**WHAT TO PRODUCE**. This exercise calls for an exact copy of the listing below.

**ENTRIES PROVIDED**.
------------------------

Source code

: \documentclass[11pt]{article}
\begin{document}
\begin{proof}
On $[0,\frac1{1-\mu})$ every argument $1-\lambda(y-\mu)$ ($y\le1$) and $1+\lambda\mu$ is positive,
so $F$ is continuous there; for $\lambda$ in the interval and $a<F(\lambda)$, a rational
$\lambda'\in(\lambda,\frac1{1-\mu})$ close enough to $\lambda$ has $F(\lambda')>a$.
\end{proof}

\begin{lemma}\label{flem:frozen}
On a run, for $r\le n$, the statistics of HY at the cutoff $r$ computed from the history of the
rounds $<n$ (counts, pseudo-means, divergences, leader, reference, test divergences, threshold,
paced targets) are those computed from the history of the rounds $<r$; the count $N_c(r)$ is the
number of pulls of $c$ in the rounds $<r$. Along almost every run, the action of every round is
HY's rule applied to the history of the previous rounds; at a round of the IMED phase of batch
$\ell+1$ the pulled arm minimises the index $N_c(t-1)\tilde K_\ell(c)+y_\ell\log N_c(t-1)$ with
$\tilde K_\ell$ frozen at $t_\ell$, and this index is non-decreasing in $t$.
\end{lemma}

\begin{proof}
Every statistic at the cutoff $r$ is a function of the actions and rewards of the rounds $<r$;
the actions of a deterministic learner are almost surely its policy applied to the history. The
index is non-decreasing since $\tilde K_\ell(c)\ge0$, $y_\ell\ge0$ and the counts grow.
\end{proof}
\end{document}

------------------------

**WORKED SOLUTION**.
Source code

: \documentclass[11pt]{article}
\begin{document}
\begin{proof}
On $[0,\frac1{1-\mu})$ every argument $1-\lambda(y-\mu)$ ($y\le1$) and $1+\lambda\mu$ is positive,
so $F$ is continuous there; for $\lambda$ in the interval and $a<F(\lambda)$, a rational
$\lambda'\in(\lambda,\frac1{1-\mu})$ close enough to $\lambda$ has $F(\lambda')>a$.
\end{proof}

\begin{lemma}\label{flem:frozen}
On a run, for $r\le n$, the statistics of HY at the cutoff $r$ computed from the history of the
rounds $<n$ (counts, pseudo-means, divergences, leader, reference, test divergences, threshold,
paced targets) are those computed from the history of the rounds $<r$; the count $N_c(r)$ is the
number of pulls of $c$ in the rounds $<r$. Along almost every run, the action of every round is
HY's rule applied to the history of the previous rounds; at a round of the IMED phase of batch
$\ell+1$ the pulled arm minimises the index $N_c(t-1)\tilde K_\ell(c)+y_\ell\log N_c(t-1)$ with
$\tilde K_\ell$ frozen at $t_\ell$, and this index is non-decreasing in $t$.
\end{lemma}

\begin{proof}
Every statistic at the cutoff $r$ is a function of the actions and rewards of the rounds $<r$;
the actions of a deterministic learner are almost surely its policy applied to the history. The
index is non-decreasing since $\tilde K_\ell(c)\ge0$, $y_\ell\ge0$ and the counts grow.
\end{proof}
\end{document}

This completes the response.